Saved entries:
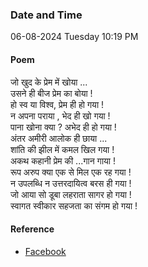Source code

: ### Date and Time

06-08-2024 Tuesday 10:19 PM

#### Poem

जो खुद के प्रेम में खोया ...  <br />
उसने ही बीज प्रेम का बोया ! <br />
हो स्व या विश्व, प्रेम ही हो गया ! <br />
न अपना पराया , भेद ही खो गया ! <br />
पाना खोना क्या ? अभेद ही हो गया ! <br />
अंतर अमीरी आलोक ही छाया ...  <br />
शांति की झील में कमल  खिल गया ! <br />
अकथ कहानी प्रेम की ...गान गाया ! <br />
रूप अरुप क्या एक से मिल एक रह गया ! <br />
न उपलब्धि न उत्तरदायित्व बरस ही गया ! <br />
जो आया सो डूबा लहराता सागर हो गया ! <br />
स्वागत स्वीकार सहजता का संगम हो गया !

#### Reference

* [Facebook](https://www.facebook.com/share/p/TUNcSY6kcpBgaE9F/?mibextid=xfxF2i)
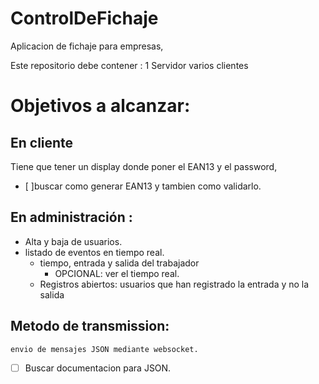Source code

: # ControlDeFichaje
Aplicacion de fichaje para empresas, 

Este repositorio debe contener :
1 Servidor
varios clientes 

# Objetivos a alcanzar:

## En cliente 

Tiene que tener un display donde poner el EAN13 y el password, 
- [ ]buscar como generar EAN13  y tambien como validarlo.
## En administración :
- Alta y baja de usuarios.
- listado de eventos en tiempo real.
    - tiempo, entrada y salida del trabajador
        - OPCIONAL: ver el tiempo real.
    - Registros abiertos: usuarios que han registrado la entrada y no la salida
    
## Metodo de transmission:
    envio de mensajes JSON mediante websocket.
- [ ] Buscar documentacion para JSON.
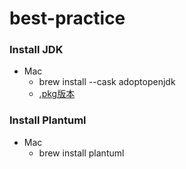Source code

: # best-practice

### Install JDK
- Mac
  + brew install --cask adoptopenjdk
  + [.pkg版本](https://adoptopenjdk.net/archive.html?variant=openjdk15&jvmVariant=hotspot)
  
### Install Plantuml
- Mac
  + brew install plantuml  
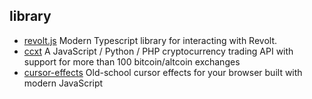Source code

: ## library

- [revolt.js](https://github.com/revoltchat/revolt.js) Modern Typescript library for interacting with Revolt.
- [ccxt](https://github.com/ccxt/ccxt) A JavaScript / Python / PHP cryptocurrency trading API with support for more than 100 bitcoin/altcoin exchanges
- [cursor-effects](https://github.com/tholman/cursor-effects) Old-school cursor effects for your browser built with modern JavaScript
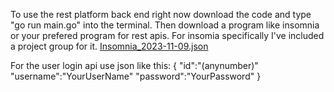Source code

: To use the rest platform back end right now download the code and type "go run main.go" into the terminal.
Then download a program like insomnia or your prefered program for rest apis. 
For insomia specifically I've included a project group for it.
[Insomnia_2023-11-09.json](https://github.com/AlexBowmanCoding/rest-platform-back-end/files/13311391/Insomnia_2023-11-09.json)

For the user login api use json like this:
{
"id":"(anynumber)"
"username":"YourUserName"
"password":"YourPassword"
}
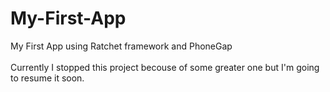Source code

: # My-First-App
My First App using Ratchet framework and PhoneGap <br><br>
Currently I stopped this project becouse of some greater one but I'm going to resume it soon.

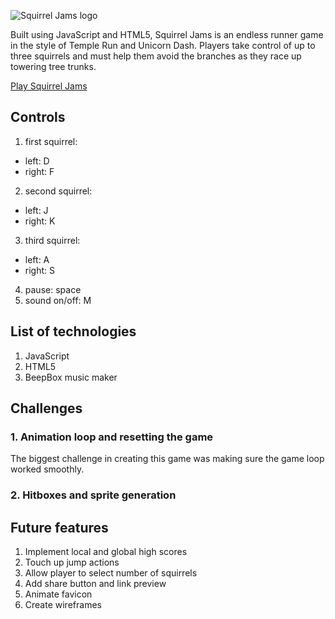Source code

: ![](https://imagizer.imageshack.com/img922/8905/FOdRTA.png "Squirrel Jams logo")

Built using JavaScript and HTML5, Squirrel Jams is an endless runner game in the style of Temple Run and Unicorn Dash. Players take control of up to three squirrels and must help them avoid the branches as they race up towering tree trunks.

[Play Squirrel Jams](https://birbmaaan.github.io/squirreljams/)

## Controls
1. first squirrel:
  * left: D
  * right: F
2. second squirrel:
  * left: J
  * right: K
3. third squirrel:
  * left: A
  * right: S
4. pause: space
5. sound on/off: M

## List of technologies
1. JavaScript
2. HTML5
3. BeepBox music maker

## Challenges

### 1. Animation loop and resetting the game

The biggest challenge in creating this game was making sure the game loop worked smoothly.

### 2. Hitboxes and sprite generation

## Future features
1. Implement local and global high scores
2. Touch up jump actions
3. Allow player to select number of squirrels
4. Add share button and link preview
5. Animate favicon
6. Create wireframes
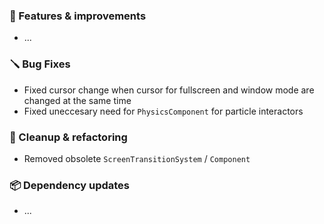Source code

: ### 🚀 Features & improvements

- ...

### 🪛 Bug Fixes

- Fixed cursor change when cursor for fullscreen and window mode are changed at the same time
- Fixed uneccesary need for `PhysicsComponent` for particle interactors

### 🧽 Cleanup & refactoring

- Removed obsolete `ScreenTransitionSystem` / `Component`

### 📦 Dependency updates

- ...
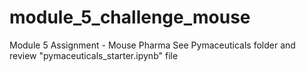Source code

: # module_5_challenge_mouse
Module 5 Assignment - Mouse Pharma
See Pymaceuticals folder and review "pymaceuticals_starter.ipynb" file
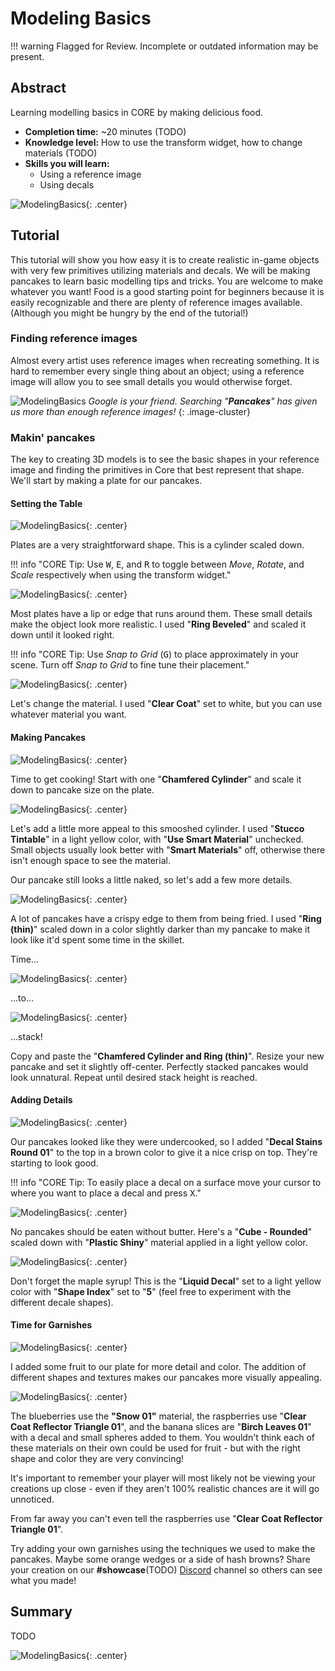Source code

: # Modeling Basics

!!! warning
    Flagged for Review.
    Incomplete or outdated information may be present.

## Abstract

Learning modelling basics in CORE by making delicious food.

* **Completion time:** ~20 minutes (TODO)
* **Knowledge level:** How to use the transform widget, how to change materials (TODO)
* **Skills you will learn:**
    * Using a reference image
    * Using decals

![ModelingBasics](../../img/ModelingBasics/image15.png){: .center}

## Tutorial

This tutorial will show you how easy it is to create realistic in-game objects with very few primitives utilizing materials and decals. We will be making pancakes to learn basic modelling tips and tricks. You are welcome to make whatever you want! Food is a good starting point for beginners because it is easily recognizable and there are plenty of reference images available. (Although you might be hungry by the end of the tutorial!)

### Finding reference images

Almost every artist uses reference images when recreating something. It is hard to remember every single thing about an object; using a reference image will allow you to see small details you would otherwise forget.

![ModelingBasics](../../img/ModelingBasics/image5.png)
_Google is your friend. Searching "**Pancakes**" has given us more than enough reference images!_
{: .image-cluster}

### Makin' pancakes
The key to creating 3D models is to see the basic shapes in your reference image and finding the primitives in Core that best represent that shape. We'll start by making a plate for our pancakes.

#### Setting the Table

![ModelingBasics](../../img/ModelingBasics/image3.png){: .center}

Plates are a very straightforward shape. This is a cylinder scaled down.

!!! info "CORE Tip: Use <kbd>W</kbd>, <kbd>E</kbd>, and <kbd>R</kbd> to toggle between _Move_, _Rotate_, and _Scale_ respectively when using the transform widget."

![ModelingBasics](../../img/ModelingBasics/image2.png){: .center}

Most plates have a lip or edge that runs around them. These small details make the object look more realistic. I used "**Ring Beveled**" and scaled it down until it looked right.

!!! info "CORE Tip: Use _Snap to Grid_ (<kbd>G</kbd>) to place approximately in your scene. Turn off _Snap to Grid_ to fine tune their placement."

![ModelingBasics](../../img/ModelingBasics/image10.png){: .center}

Let's change the material. I used "**Clear Coat**" set to white, but you can use whatever material you want.

#### Making Pancakes

![ModelingBasics](../../img/ModelingBasics/image4.png){: .center}

Time to get cooking! Start with one "**Chamfered Cylinder**" and scale it down to pancake size on the plate.

![ModelingBasics](../../img/ModelingBasics/image7.png){: .center}

Let's add a little more appeal to this smooshed cylinder. I used "**Stucco Tintable**" in a light yellow color, with "**Use Smart Material**" unchecked. Small objects usually look better with "**Smart Materials**" off, otherwise there isn't enough space to see the material.

Our pancake still looks a little naked, so let's add a few more details.

![ModelingBasics](../../img/ModelingBasics/image16.png){: .center}

A lot of pancakes have a crispy edge to them from being fried. I used "**Ring (thin)**" scaled down in a color slightly darker than my pancake to make it look like it'd spent some time in the skillet.

Time...

![ModelingBasics](../../img/ModelingBasics/image12.png){: .center}

...to...

![ModelingBasics](../../img/ModelingBasics/image13.png){: .center}

...stack!

Copy and paste the "**Chamfered Cylinder and Ring (thin)**". Resize your new pancake and set it slightly off-center. Perfectly stacked pancakes would look unnatural. Repeat until desired stack height is reached.

#### Adding Details

![ModelingBasics](../../img/ModelingBasics/image8.png){: .center}

Our pancakes looked like they were undercooked, so I added "**Decal Stains Round 01**" to the top in a brown color to give it a nice crisp on top. They're starting to look good.

!!! info "CORE Tip: To easily place a decal on a surface move your cursor to where you want to place a decal and press <kbd>X</kbd>."

![ModelingBasics](../../img/ModelingBasics/image6.png){: .center}

No pancakes should be eaten without butter. Here's a "**Cube - Rounded**" scaled down with "**Plastic Shiny**" material applied in a light yellow color.

![ModelingBasics](../../img/ModelingBasics/image1.png){: .center}

Don't forget the maple syrup! This is the "**Liquid Decal**" set to a light yellow color with "**Shape Index**" set to "**5**" (feel free to experiment with the different decale shapes).

#### Time for Garnishes

![ModelingBasics](../../img/ModelingBasics/image11.png){: .center}

I added some fruit to our plate for more detail and color. The addition of different shapes and textures makes our pancakes more visually appealing.

![ModelingBasics](../../img/ModelingBasics/image9.png){: .center}

The blueberries use the **"Snow 01"** material, the raspberries use "**Clear Coat Reflector Triangle 01**", and the banana slices are "**Birch Leaves 01**" with a decal and small spheres added to them. You wouldn't think each of these materials on their own could be used for fruit - but with the right shape and color they are very convincing!

It's important to remember your player will most likely not be viewing your creations up close - even if they aren't 100% realistic chances are it will go unnoticed.

From far away you can't even tell the raspberries use "**Clear Coat Reflector Triangle 01**".

Try adding your own garnishes using the techniques we used to make the pancakes. Maybe some orange wedges or a side of hash browns? Share your creation on our **#showcase**(TODO) [Discord](https://discord.gg/85k8A7V) channel so others can see what you made!

## Summary

TODO

![ModelingBasics](../../img/ModelingBasics/image15.png){: .center}
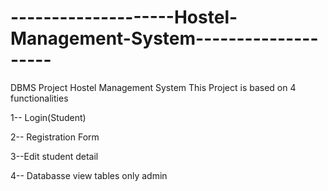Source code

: # --------------------Hostel-Management-System--------------------
DBMS Project Hostel Management System
This Project is based on 4 functionalities



1-- Login(Student)

2-- Registration Form

3--Edit student detail

4-- Databasse view tables only admin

- **Required work**: Every line above from the line with "### Makin' pancakes" to the line with "#### Setting the Table" is wanted, ends included; write them out exactly and add no other line.

- **Solution**:
### Makin' pancakes
The key to creating 3D models is to see the basic shapes in your reference image and finding the primitives in Core that best represent that shape. We'll start by making a plate for our pancakes.

#### Setting the Table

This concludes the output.